• _WORK TASK_
Search the records below for the string "chip", and report each line that contains it.

• _MATERIAL TO PROCESS_
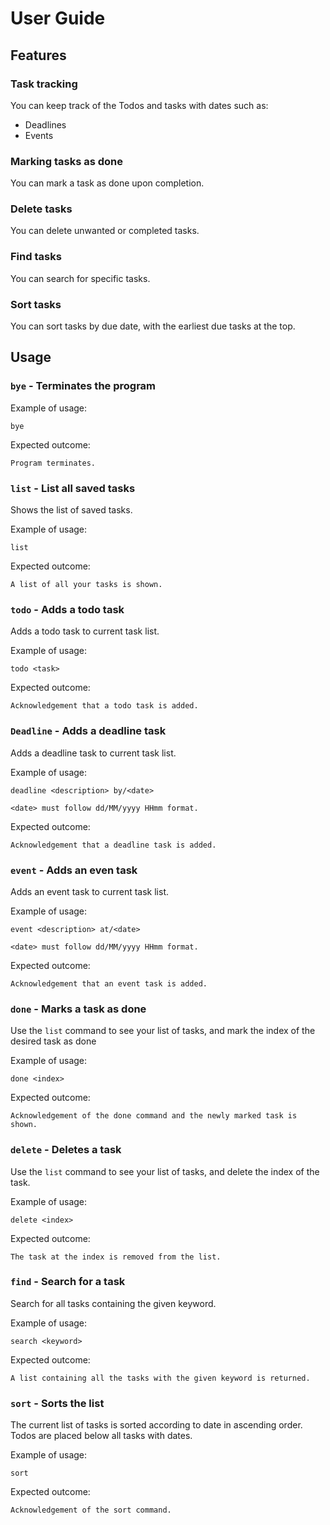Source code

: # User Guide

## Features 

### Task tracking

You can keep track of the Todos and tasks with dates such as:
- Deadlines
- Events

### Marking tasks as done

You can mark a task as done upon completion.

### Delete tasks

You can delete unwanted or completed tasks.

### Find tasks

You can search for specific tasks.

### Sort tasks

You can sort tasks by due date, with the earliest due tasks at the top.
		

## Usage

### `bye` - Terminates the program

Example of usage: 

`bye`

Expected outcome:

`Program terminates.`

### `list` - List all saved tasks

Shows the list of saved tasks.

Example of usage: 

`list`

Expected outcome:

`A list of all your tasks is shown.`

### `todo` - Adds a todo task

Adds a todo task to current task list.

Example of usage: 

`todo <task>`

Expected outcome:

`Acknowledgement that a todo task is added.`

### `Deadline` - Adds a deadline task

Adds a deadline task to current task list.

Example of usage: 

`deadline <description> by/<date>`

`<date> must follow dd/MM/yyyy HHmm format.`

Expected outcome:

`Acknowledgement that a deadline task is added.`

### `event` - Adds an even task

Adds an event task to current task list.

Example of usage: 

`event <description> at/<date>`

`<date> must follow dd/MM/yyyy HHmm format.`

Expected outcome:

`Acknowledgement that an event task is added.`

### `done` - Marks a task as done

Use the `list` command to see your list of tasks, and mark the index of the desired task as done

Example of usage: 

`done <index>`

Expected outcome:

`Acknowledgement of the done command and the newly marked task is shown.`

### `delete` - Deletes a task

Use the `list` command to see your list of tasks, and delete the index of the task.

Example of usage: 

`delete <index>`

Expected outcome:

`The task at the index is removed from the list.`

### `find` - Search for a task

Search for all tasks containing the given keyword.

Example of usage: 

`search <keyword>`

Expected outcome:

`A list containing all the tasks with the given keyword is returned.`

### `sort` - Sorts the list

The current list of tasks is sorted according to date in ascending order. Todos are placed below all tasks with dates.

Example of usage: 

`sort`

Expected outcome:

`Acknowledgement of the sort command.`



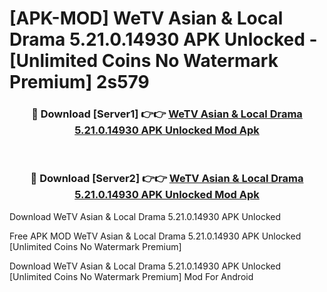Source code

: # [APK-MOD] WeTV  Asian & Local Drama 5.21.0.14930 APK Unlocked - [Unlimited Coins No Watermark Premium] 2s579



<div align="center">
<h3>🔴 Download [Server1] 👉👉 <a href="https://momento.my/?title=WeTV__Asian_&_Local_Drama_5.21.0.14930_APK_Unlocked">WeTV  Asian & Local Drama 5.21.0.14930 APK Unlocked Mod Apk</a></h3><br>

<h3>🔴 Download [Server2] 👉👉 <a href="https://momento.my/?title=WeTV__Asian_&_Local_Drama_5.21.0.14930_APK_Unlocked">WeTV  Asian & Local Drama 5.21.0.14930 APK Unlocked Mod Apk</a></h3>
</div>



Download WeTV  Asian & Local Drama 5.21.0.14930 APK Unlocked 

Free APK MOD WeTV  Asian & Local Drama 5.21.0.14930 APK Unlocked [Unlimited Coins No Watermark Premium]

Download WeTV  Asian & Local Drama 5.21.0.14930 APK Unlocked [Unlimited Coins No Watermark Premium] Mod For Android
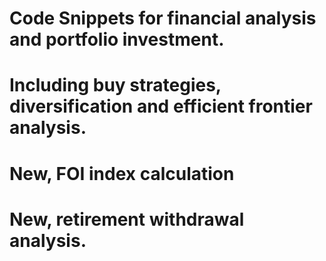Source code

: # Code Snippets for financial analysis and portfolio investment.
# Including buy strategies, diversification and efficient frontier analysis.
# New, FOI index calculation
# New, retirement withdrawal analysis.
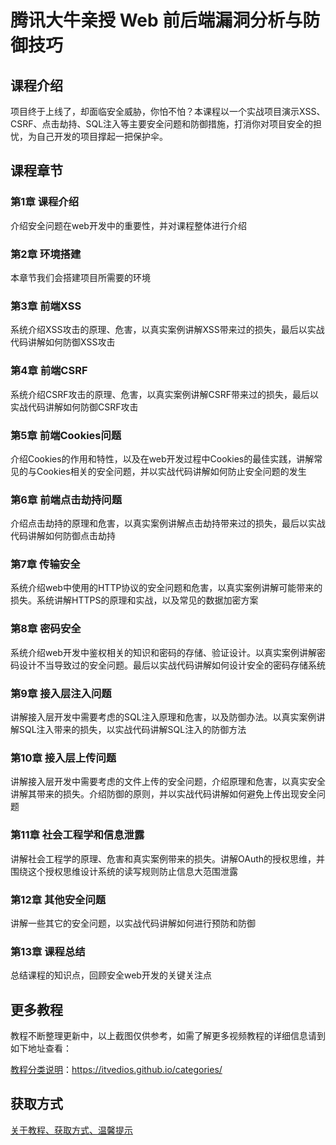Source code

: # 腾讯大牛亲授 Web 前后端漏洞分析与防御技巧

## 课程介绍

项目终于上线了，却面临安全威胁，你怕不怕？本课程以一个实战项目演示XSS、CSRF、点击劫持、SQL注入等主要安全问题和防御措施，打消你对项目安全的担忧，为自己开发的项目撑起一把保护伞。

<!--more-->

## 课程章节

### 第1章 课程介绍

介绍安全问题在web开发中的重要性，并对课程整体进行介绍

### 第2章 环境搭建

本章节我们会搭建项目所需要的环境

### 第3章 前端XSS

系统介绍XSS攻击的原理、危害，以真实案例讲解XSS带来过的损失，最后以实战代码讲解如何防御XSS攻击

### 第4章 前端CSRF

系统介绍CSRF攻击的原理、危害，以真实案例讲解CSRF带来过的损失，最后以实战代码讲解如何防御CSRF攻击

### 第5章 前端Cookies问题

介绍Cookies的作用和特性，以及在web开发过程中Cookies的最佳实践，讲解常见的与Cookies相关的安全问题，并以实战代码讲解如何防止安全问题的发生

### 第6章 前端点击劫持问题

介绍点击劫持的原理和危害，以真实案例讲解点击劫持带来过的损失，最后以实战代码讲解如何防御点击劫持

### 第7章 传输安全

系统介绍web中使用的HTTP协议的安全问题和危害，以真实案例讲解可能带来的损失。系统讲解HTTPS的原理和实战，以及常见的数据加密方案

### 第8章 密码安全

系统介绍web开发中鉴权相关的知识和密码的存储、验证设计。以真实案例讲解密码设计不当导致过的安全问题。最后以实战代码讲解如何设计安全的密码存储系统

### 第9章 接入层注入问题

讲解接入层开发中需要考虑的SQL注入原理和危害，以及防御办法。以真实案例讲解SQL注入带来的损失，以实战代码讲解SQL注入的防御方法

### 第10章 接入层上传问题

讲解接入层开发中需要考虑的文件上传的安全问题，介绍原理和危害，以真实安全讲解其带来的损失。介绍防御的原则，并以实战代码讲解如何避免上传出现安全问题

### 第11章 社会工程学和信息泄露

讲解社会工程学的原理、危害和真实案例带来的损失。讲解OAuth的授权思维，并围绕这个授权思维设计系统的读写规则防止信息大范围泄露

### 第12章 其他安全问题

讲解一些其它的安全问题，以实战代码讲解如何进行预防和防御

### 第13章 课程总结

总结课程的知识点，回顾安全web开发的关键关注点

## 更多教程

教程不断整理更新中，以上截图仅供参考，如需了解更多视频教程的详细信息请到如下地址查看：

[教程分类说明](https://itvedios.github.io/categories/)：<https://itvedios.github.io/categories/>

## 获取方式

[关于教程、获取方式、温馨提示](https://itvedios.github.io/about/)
==
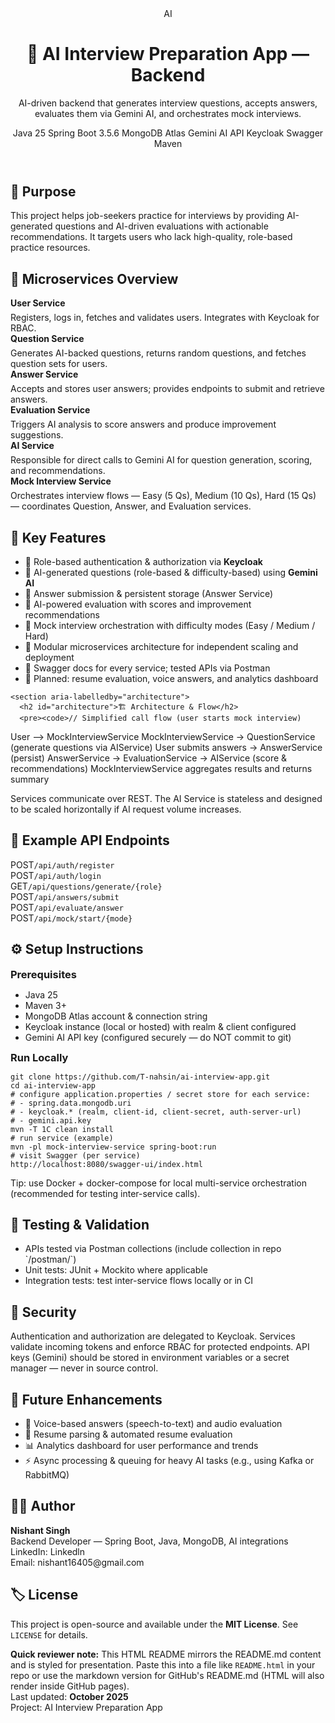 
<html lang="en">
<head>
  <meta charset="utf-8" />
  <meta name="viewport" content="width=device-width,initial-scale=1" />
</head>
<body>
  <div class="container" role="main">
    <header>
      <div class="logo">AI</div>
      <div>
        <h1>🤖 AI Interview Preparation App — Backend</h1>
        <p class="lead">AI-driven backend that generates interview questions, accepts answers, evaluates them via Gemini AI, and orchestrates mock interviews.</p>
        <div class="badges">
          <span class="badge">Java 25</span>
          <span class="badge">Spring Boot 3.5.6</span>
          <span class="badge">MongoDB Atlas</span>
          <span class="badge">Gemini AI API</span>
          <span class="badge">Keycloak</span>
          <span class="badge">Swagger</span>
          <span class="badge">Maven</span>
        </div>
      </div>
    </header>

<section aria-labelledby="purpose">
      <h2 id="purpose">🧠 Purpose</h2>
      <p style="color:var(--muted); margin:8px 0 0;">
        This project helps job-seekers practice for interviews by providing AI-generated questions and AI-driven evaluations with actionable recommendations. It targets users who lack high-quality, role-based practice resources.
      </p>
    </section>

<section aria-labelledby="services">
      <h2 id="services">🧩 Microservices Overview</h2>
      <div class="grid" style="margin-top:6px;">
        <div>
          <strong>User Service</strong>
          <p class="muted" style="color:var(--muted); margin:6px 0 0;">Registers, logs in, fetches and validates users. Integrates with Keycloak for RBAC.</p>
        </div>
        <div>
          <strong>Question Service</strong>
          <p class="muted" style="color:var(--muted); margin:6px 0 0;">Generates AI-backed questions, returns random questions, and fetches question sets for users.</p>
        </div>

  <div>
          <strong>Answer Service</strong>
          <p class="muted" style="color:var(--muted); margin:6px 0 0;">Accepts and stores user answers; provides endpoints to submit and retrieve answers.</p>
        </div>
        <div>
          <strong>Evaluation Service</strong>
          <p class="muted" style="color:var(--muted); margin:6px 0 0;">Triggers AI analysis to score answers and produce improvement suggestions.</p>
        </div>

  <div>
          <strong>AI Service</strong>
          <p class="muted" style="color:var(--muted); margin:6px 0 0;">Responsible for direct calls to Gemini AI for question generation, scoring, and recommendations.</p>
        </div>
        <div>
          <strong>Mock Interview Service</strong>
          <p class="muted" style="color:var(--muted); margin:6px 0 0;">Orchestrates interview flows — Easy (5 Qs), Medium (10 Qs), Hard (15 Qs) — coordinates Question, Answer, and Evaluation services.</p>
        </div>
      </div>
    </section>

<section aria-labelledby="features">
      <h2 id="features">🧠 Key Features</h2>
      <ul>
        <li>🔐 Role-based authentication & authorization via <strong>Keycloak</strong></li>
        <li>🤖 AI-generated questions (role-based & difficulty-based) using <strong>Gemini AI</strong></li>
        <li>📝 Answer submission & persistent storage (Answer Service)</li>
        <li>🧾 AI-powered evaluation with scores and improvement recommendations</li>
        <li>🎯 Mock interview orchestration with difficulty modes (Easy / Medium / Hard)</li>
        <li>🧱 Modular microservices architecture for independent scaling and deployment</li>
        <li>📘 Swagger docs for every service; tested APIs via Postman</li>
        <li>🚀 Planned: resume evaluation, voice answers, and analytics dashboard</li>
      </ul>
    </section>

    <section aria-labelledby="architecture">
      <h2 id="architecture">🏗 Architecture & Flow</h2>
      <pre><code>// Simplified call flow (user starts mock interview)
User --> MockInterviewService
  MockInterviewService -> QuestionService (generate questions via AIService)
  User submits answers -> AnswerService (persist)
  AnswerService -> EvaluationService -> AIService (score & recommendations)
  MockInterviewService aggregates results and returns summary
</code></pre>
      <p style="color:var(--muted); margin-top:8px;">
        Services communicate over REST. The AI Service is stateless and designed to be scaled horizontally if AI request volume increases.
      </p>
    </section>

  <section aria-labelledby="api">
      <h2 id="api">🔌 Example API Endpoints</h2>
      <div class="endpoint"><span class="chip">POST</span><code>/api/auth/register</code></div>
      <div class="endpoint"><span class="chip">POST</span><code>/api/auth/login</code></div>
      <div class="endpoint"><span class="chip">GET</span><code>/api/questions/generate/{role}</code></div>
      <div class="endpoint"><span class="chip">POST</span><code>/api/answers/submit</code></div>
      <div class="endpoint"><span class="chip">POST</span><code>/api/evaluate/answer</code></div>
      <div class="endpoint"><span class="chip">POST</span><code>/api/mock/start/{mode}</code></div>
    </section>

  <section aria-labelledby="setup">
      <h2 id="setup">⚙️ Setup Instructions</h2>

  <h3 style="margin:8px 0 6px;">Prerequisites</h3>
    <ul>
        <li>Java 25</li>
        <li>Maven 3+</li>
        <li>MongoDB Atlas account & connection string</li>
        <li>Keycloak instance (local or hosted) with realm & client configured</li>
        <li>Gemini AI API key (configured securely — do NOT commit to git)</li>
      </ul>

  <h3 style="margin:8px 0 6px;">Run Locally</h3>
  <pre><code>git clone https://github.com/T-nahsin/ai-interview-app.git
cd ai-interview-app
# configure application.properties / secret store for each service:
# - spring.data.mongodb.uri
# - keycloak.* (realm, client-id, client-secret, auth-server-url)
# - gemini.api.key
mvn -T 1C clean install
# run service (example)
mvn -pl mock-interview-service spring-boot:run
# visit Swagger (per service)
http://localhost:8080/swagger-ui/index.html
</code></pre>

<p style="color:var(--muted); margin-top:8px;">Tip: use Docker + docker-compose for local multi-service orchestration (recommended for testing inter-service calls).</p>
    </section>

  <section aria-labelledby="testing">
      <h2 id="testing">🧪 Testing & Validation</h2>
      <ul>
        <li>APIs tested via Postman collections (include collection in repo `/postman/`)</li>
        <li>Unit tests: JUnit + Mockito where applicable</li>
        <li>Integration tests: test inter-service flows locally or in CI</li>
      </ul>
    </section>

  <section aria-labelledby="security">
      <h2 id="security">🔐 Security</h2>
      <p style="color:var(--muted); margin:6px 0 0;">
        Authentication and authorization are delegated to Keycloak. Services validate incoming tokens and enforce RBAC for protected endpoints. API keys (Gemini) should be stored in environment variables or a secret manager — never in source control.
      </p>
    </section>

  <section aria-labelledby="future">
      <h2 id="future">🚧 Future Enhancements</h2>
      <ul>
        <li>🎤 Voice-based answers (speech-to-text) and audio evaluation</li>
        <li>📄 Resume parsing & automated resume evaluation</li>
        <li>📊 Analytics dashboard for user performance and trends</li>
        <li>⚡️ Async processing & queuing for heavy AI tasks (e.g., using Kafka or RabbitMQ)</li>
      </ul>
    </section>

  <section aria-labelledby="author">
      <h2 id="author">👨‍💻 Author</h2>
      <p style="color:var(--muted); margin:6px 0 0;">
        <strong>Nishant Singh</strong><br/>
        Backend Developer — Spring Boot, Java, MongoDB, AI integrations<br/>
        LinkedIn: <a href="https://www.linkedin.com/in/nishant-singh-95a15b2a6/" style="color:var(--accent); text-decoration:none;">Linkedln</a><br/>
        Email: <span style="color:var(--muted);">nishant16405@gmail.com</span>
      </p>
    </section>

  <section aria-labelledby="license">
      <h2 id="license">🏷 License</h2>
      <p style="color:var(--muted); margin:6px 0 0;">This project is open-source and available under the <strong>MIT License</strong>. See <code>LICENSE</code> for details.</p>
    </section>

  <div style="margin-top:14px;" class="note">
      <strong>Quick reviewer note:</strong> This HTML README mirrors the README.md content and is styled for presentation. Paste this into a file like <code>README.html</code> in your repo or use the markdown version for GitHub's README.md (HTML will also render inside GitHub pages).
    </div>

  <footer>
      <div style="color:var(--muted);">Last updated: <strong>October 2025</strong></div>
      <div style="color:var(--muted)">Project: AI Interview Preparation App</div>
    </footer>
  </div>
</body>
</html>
---
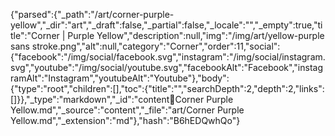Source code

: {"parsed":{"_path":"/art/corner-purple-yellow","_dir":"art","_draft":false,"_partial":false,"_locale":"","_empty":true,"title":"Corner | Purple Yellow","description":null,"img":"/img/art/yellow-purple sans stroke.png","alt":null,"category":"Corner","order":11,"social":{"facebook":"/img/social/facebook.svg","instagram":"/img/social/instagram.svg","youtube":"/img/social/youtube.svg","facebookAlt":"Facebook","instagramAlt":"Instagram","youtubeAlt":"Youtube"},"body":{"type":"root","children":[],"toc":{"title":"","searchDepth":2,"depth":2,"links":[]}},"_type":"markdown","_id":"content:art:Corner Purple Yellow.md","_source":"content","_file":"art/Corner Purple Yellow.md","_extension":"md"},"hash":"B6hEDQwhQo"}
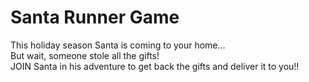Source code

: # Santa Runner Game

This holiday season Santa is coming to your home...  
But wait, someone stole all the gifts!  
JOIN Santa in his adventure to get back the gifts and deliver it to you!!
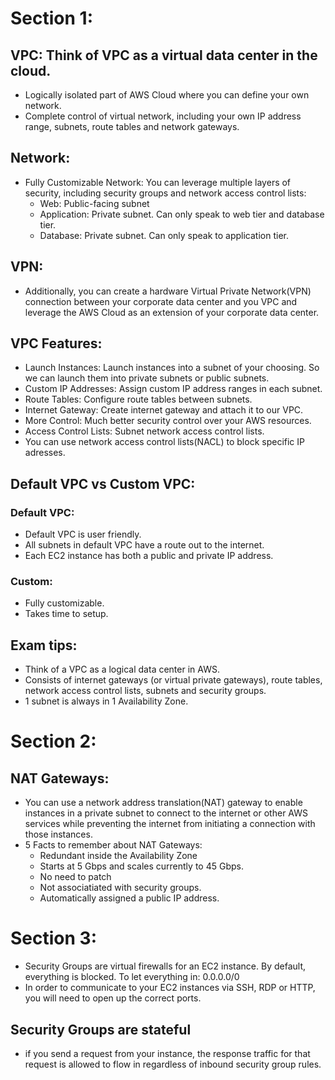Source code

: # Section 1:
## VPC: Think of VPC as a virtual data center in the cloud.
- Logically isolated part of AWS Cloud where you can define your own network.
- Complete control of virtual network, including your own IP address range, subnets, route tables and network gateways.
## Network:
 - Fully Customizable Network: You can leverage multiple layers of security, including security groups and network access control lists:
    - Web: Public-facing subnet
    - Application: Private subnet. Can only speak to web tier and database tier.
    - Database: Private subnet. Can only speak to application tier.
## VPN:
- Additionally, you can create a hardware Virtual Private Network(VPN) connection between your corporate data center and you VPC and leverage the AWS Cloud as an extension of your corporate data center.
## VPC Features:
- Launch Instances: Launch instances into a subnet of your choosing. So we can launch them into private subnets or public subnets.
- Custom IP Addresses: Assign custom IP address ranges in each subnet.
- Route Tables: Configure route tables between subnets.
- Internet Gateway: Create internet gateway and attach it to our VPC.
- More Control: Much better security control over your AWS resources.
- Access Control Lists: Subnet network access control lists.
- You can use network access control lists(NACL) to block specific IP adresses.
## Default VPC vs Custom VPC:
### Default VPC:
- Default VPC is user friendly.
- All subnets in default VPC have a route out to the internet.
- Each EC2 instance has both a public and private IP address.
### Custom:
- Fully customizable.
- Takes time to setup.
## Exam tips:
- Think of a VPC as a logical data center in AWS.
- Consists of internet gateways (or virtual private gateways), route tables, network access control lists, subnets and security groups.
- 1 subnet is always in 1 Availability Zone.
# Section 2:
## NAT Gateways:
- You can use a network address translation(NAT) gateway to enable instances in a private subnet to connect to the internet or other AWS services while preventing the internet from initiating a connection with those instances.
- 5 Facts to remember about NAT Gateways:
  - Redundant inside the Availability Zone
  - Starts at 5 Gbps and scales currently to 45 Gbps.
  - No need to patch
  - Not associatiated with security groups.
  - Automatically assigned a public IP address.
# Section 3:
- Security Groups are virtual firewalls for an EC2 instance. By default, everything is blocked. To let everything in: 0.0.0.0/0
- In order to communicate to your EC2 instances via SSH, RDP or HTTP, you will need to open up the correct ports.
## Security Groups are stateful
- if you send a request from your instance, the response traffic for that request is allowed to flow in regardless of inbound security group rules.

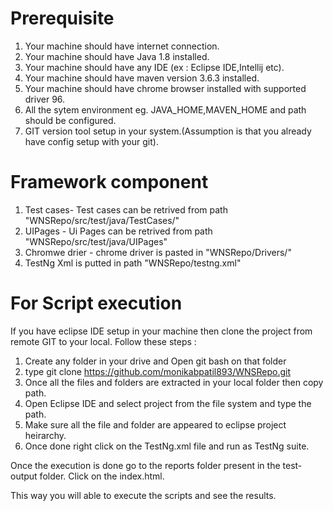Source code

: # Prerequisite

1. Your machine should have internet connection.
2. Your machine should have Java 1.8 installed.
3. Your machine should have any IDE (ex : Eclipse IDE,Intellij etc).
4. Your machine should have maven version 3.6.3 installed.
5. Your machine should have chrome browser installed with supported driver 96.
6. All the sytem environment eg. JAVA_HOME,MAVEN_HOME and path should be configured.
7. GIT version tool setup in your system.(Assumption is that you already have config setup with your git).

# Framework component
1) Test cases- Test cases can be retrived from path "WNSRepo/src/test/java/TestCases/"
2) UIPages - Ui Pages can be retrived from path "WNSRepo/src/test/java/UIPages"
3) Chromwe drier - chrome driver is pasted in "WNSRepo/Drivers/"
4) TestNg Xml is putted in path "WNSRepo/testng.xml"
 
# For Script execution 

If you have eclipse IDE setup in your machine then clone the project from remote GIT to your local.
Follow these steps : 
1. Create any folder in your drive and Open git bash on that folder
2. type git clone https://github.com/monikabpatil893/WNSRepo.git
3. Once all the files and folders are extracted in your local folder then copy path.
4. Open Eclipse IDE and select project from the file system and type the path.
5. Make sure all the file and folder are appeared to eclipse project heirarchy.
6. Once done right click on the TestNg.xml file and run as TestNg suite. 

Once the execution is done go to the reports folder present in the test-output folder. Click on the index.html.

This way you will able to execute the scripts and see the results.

• _WRITTEN SOLUTION_
      <div class="endpoint"><span class="chip">POST</span><code>/api/auth/register</code></div>
      <div class="endpoint"><span class="chip">POST</span><code>/api/auth/login</code></div>
      <div class="endpoint"><span class="chip">GET</span><code>/api/questions/generate/{role}</code></div>
      <div class="endpoint"><span class="chip">POST</span><code>/api/answers/submit</code></div>
      <div class="endpoint"><span class="chip">POST</span><code>/api/evaluate/answer</code></div>
      <div class="endpoint"><span class="chip">POST</span><code>/api/mock/start/{mode}</code></div>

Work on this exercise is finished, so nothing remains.